(Dataset entries)
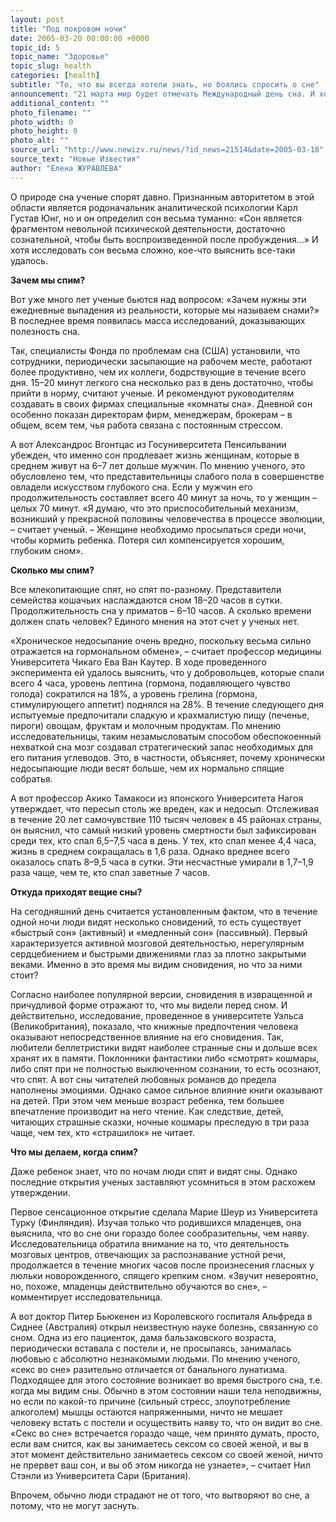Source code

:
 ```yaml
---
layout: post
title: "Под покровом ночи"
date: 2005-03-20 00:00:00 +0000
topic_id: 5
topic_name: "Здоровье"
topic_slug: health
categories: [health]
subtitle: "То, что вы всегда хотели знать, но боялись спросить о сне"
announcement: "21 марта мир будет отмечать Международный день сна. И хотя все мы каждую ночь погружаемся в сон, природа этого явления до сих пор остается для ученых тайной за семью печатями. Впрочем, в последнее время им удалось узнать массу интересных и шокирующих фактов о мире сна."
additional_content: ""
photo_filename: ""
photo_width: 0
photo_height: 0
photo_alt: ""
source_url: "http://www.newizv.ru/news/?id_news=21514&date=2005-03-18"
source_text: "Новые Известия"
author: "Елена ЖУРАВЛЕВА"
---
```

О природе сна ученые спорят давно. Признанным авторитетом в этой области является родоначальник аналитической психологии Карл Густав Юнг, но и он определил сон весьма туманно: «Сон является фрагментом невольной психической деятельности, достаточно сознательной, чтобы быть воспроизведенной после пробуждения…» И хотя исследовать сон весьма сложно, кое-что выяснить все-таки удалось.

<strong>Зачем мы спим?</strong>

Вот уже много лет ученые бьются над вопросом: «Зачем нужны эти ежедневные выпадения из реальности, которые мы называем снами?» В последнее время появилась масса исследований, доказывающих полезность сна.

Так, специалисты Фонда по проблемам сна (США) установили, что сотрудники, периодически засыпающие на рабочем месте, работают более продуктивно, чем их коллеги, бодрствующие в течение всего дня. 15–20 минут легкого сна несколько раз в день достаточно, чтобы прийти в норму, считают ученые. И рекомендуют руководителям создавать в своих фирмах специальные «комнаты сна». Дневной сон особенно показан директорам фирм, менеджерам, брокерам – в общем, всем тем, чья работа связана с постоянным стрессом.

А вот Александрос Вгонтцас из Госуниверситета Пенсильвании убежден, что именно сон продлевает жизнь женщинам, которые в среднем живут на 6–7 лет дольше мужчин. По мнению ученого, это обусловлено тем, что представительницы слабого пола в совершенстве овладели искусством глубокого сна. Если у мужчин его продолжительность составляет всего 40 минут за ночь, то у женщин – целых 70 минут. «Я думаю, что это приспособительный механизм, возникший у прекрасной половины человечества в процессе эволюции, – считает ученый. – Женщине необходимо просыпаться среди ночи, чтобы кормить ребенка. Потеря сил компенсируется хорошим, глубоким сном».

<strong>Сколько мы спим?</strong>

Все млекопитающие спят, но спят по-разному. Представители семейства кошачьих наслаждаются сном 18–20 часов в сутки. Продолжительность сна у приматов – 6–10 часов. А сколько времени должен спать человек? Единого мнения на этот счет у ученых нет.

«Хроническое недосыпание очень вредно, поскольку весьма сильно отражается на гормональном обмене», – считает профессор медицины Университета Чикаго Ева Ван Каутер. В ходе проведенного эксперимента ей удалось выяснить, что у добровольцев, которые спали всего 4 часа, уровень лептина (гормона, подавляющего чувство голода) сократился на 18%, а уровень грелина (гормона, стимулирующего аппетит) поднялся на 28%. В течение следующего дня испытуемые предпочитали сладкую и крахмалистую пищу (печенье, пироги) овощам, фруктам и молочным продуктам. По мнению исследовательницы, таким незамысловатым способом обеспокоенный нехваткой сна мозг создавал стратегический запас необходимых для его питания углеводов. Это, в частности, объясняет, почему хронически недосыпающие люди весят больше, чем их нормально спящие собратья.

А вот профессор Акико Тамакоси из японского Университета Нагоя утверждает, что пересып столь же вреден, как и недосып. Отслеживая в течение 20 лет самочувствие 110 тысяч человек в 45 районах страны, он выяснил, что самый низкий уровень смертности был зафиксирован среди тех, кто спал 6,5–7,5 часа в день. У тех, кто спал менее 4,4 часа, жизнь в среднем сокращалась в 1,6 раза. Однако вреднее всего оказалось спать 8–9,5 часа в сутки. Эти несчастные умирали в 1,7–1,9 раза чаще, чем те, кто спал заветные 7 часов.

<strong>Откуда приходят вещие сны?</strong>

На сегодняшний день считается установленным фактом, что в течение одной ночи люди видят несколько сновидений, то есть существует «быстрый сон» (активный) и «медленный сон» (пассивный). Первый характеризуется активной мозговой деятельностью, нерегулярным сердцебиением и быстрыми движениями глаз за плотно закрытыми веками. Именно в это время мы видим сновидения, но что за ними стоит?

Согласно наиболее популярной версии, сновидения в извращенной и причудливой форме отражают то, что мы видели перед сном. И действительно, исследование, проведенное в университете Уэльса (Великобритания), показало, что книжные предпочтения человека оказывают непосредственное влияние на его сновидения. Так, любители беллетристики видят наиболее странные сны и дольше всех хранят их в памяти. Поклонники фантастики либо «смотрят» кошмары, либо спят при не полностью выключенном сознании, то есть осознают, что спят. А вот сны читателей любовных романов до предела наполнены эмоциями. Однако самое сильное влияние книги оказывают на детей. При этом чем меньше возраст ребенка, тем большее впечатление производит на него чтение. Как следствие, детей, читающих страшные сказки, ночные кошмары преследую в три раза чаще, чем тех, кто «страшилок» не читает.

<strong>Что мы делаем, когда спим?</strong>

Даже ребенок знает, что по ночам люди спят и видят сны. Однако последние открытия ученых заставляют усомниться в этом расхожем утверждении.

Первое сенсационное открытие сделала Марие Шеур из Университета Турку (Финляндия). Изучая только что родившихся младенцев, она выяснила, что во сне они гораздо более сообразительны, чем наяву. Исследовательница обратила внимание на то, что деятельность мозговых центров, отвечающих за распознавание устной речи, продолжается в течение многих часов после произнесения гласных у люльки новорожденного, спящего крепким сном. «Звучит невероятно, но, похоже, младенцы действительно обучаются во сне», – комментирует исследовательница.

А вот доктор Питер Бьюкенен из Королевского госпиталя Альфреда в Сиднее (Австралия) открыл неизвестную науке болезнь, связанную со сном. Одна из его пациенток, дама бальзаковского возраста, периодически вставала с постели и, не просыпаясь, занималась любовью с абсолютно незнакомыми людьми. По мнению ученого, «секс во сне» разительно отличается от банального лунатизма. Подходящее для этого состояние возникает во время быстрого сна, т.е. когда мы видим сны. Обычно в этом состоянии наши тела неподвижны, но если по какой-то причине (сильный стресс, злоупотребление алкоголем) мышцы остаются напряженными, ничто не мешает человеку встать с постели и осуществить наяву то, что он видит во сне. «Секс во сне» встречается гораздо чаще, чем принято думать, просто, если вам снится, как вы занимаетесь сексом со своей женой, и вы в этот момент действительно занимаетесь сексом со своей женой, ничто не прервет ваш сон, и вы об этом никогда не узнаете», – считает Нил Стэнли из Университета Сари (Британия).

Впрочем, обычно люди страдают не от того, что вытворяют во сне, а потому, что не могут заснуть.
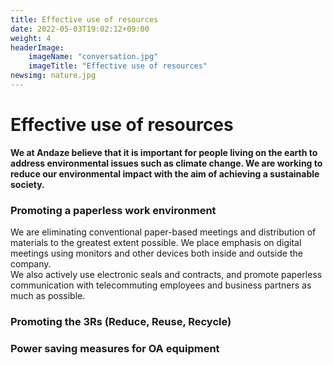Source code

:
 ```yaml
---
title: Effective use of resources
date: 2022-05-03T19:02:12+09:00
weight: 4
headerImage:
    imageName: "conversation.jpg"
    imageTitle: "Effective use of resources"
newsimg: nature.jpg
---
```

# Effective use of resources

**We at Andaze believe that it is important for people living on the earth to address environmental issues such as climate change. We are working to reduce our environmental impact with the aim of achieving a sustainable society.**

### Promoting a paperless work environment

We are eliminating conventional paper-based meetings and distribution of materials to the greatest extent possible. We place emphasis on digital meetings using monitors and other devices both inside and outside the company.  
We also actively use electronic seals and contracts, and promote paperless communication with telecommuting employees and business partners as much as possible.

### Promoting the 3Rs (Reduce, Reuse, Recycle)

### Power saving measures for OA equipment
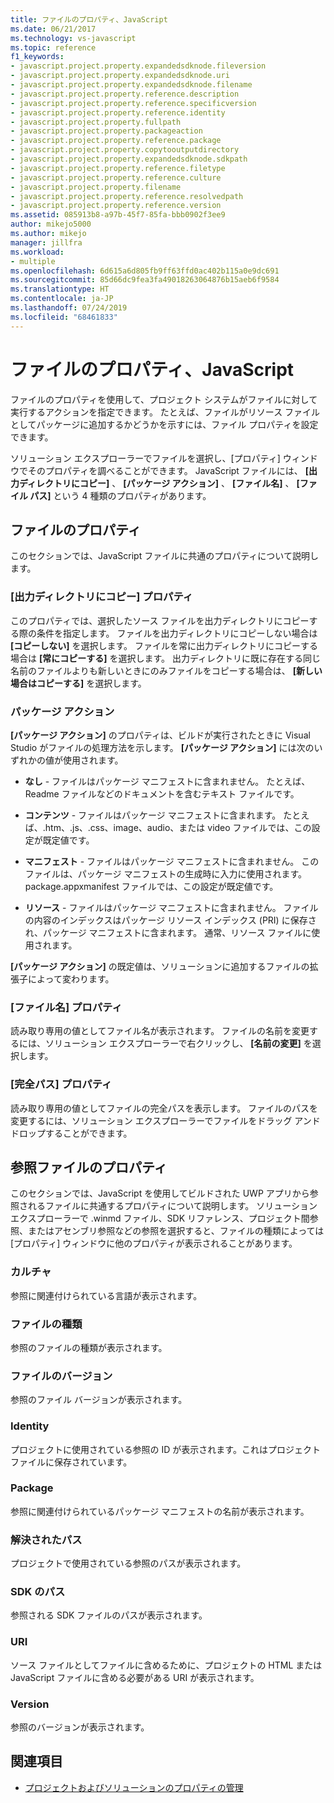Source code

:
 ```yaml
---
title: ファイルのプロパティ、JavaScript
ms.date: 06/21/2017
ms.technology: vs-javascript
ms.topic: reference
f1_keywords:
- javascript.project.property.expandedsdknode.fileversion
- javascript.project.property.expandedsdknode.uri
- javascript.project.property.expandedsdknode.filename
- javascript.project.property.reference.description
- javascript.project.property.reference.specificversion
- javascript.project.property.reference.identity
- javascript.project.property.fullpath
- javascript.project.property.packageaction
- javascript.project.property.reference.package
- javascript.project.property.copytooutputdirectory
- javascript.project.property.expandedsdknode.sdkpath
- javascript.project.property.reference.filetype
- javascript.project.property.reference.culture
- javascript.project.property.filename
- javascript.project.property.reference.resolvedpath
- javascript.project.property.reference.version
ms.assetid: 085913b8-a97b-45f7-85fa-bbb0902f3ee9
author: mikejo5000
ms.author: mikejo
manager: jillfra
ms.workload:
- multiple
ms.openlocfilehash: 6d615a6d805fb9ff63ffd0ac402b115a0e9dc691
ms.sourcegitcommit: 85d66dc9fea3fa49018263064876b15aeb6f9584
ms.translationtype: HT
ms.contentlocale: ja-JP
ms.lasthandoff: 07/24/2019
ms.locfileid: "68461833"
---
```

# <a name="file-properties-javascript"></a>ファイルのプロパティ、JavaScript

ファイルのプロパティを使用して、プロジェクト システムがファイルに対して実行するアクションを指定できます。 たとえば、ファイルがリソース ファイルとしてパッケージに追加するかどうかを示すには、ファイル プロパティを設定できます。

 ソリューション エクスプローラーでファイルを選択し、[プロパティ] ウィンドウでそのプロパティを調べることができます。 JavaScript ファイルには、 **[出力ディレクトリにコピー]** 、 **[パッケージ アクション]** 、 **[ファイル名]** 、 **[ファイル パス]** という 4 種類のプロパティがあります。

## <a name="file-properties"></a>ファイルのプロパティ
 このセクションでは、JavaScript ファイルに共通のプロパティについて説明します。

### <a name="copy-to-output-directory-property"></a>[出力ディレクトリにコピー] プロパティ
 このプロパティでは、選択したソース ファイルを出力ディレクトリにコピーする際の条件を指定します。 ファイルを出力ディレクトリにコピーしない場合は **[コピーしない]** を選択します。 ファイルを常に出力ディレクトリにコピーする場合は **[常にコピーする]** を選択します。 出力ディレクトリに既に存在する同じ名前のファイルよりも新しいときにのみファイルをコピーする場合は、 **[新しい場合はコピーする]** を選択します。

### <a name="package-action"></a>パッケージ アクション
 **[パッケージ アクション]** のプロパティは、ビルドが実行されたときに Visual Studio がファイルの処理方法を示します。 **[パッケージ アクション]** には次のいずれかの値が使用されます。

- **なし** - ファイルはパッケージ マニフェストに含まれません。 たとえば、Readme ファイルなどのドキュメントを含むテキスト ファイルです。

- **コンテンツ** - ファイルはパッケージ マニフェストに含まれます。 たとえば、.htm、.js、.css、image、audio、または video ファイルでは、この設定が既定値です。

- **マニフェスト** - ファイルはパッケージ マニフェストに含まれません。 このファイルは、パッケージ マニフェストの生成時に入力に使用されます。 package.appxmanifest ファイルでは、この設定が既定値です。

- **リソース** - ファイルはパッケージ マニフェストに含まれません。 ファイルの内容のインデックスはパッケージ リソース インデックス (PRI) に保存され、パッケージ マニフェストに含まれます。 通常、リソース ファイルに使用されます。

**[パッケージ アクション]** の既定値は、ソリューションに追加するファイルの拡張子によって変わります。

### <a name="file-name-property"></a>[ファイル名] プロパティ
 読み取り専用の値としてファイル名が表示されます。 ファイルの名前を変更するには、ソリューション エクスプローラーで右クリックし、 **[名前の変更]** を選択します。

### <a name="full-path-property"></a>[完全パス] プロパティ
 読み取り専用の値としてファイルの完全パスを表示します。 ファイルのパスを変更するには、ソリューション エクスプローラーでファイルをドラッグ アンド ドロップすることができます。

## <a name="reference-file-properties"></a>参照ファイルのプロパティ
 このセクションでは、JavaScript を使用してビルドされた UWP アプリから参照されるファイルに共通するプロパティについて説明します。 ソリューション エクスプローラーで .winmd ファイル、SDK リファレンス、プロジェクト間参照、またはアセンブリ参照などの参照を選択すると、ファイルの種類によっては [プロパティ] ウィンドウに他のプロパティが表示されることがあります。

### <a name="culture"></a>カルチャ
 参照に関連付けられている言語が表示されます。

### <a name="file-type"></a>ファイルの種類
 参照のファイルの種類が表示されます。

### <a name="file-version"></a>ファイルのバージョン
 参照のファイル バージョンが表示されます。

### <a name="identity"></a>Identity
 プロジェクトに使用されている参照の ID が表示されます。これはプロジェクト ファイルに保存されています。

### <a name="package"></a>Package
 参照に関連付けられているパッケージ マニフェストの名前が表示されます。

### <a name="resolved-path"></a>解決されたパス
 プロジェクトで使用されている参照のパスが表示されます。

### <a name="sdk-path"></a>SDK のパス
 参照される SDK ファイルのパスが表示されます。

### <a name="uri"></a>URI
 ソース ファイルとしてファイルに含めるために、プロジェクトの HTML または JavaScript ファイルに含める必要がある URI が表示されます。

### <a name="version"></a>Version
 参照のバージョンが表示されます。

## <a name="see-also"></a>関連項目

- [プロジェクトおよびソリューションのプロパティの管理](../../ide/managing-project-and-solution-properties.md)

Instructions to follow = An exact printout of the entries is wanted, covering the first line through the line holding "Так, специалисты Фонда", with pictures kept out of it.

Task solution =
Source code

:
 ```yaml
---
layout: post
title: "Под покровом ночи"
date: 2005-03-20 00:00:00 +0000
topic_id: 5
topic_name: "Здоровье"
topic_slug: health
categories: [health]
subtitle: "То, что вы всегда хотели знать, но боялись спросить о сне"
announcement: "21 марта мир будет отмечать Международный день сна. И хотя все мы каждую ночь погружаемся в сон, природа этого явления до сих пор остается для ученых тайной за семью печатями. Впрочем, в последнее время им удалось узнать массу интересных и шокирующих фактов о мире сна."
additional_content: ""
photo_filename: ""
photo_width: 0
photo_height: 0
photo_alt: ""
source_url: "http://www.newizv.ru/news/?id_news=21514&date=2005-03-18"
source_text: "Новые Известия"
author: "Елена ЖУРАВЛЕВА"
---
```

О природе сна ученые спорят давно. Признанным авторитетом в этой области является родоначальник аналитической психологии Карл Густав Юнг, но и он определил сон весьма туманно: «Сон является фрагментом невольной психической деятельности, достаточно сознательной, чтобы быть воспроизведенной после пробуждения…» И хотя исследовать сон весьма сложно, кое-что выяснить все-таки удалось.

<strong>Зачем мы спим?</strong>

Вот уже много лет ученые бьются над вопросом: «Зачем нужны эти ежедневные выпадения из реальности, которые мы называем снами?» В последнее время появилась масса исследований, доказывающих полезность сна.

Так, специалисты Фонда по проблемам сна (США) установили, что сотрудники, периодически засыпающие на рабочем месте, работают более продуктивно, чем их коллеги, бодрствующие в течение всего дня. 15–20 минут легкого сна несколько раз в день достаточно, чтобы прийти в норму, считают ученые. И рекомендуют руководителям создавать в своих фирмах специальные «комнаты сна». Дневной сон особенно показан директорам фирм, менеджерам, брокерам – в общем, всем тем, чья работа связана с постоянным стрессом.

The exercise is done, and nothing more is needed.